Poi è iniziata una fase complessa. Dopo il 2014 il calo dei volumi, la pressione sul debito e la necessità di ristrutturare il capitale hanno portato a una drastica riduzione del perimetro industriale. Il gruppo ha attraversato anni di ricavi in forte contrazione. Nel 2020, in piena fase di ristrutturazione, il fatturato semestrale era sceso a 238 milioni, in calo del 21% rispetto all’anno precedente.
Da quel punto è iniziata una lenta risalita. Nel 2023 i ricavi hanno raggiunto circa 594,9 milioni di euro, segnando un ritorno alla crescita. Nel 2024 il passo è diventato più deciso. Il fatturato è salito a 663,3 milioni, con un incremento dell’11,5% e margini operativi in miglioramento.
Oggi il gruppo fattura molto meno rispetto al picco pre-crisi, ma la traiettoria è tornata positiva. Per il 2025 la guidance indica ricavi tra 670 e 690 milioni, segnale di una crescita moderata ma costante. Nel nuovo piano industriale l’obiettivo è superare i 730 milioni entro il 2028, accompagnando l’aumento dei ricavi con un miglioramento progressivo della redditività e della struttura finanziaria.
Ma il punto non è tornare al miliardo nel breve periodo.

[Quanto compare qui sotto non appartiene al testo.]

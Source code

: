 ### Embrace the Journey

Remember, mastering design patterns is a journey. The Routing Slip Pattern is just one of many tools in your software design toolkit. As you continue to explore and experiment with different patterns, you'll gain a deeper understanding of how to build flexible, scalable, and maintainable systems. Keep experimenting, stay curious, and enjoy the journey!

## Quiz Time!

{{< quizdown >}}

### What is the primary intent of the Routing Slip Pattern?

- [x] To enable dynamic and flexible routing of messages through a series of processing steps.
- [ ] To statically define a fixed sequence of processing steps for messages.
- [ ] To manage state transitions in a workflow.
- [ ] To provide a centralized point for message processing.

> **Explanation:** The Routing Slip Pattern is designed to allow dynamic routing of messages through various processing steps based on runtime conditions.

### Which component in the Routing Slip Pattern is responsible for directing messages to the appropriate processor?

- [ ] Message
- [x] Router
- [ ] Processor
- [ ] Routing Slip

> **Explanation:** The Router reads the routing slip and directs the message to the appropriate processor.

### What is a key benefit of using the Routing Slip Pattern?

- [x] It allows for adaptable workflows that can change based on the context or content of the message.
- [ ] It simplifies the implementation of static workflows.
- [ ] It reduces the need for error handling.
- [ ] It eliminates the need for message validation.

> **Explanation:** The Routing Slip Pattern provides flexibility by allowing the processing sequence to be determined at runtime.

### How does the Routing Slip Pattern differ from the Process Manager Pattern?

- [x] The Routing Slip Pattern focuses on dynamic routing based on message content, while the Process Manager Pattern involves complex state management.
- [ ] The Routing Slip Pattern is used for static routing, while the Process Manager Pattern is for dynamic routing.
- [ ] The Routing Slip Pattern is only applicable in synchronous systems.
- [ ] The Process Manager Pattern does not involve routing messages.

Il punto è dimostrare che la crescita può essere sostenibile dopo anni di ristrutturazione.
Perché il mercato guarda di nuovo il titolo
Il crollo del 99,5% non è legato solo ai ricavi. Il prezzo di Borsa riflette anni di aumenti di capitale, diluizioni, cessioni e rischio percepito sul debito. Anche con il fatturato in crescita, il mercato continua a valutare il titolo alla luce di quella storia recente.

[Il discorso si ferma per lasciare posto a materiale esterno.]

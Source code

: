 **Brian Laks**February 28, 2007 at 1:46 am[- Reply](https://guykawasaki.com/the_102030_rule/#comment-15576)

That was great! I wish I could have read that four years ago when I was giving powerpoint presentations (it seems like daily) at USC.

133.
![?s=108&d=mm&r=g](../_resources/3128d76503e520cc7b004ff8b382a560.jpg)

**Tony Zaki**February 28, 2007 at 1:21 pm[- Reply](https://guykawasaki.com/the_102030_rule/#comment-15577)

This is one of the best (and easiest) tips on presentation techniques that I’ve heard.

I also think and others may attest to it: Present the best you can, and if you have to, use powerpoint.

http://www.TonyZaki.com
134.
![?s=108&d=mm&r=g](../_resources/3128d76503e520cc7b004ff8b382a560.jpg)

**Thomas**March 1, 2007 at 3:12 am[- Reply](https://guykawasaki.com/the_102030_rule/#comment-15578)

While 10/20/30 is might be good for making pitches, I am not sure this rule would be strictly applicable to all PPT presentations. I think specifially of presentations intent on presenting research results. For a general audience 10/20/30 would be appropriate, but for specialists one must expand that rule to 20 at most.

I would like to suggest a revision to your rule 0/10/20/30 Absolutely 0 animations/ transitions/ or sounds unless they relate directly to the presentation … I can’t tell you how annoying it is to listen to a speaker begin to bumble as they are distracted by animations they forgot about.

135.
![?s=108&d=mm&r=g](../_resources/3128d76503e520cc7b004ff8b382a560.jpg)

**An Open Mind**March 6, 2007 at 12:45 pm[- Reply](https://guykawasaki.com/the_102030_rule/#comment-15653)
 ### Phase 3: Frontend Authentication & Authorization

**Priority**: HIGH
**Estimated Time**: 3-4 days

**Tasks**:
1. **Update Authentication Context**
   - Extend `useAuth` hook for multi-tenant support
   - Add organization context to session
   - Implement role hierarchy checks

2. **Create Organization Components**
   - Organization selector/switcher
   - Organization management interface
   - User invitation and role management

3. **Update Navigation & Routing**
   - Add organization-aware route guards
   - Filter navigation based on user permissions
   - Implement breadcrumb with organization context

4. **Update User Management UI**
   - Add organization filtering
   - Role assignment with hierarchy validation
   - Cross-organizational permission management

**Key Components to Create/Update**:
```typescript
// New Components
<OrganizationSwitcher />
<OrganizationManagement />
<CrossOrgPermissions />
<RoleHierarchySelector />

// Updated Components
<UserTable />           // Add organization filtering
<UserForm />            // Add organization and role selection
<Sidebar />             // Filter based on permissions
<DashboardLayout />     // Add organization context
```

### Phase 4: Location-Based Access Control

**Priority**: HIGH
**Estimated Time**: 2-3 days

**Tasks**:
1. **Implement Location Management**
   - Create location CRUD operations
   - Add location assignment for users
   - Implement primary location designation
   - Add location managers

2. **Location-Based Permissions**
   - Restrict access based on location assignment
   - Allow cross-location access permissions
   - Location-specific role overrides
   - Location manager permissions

Negli ultimi anni Trevi ha lavorato soprattutto su tre fronti. Riduzione della leva finanziaria, miglioramento della marginalità e maggiore disciplina nella selezione dei progetti. Un cambio di approccio che punta meno sulla crescita aggressiva e più sulla stabilità dei flussi di cassa.
Il piano industriale prevede un aumento progressivo dell’EBITDA e una riduzione dell’indebitamento netto sotto i 140 milioni entro il 2028. Numeri che raccontano una strategia orientata alla solidità più che all’espansione.
E qui entra in gioco la percezione del mercato. Dopo una lunga fase di crisi, gli investitori tendono a chiedere prove concrete prima di cambiare giudizio. Il ritorno alla crescita dei ricavi è solo il primo passo. Servono continuità, margini e stabilità finanziaria per ricostruire la fiducia.
Il titolo resta lontanissimo dai livelli del 2008. Ma non è più una società in crisi permanente. Oggi il mercato guarda soprattutto alla capacità di tornare a crescere con continuità. Dopo anni di ristrutturazioni, la fase della sopravvivenza sembra alle spalle. Adesso inizia quella più difficile: dimostrare che la crescita può durare nel tempo.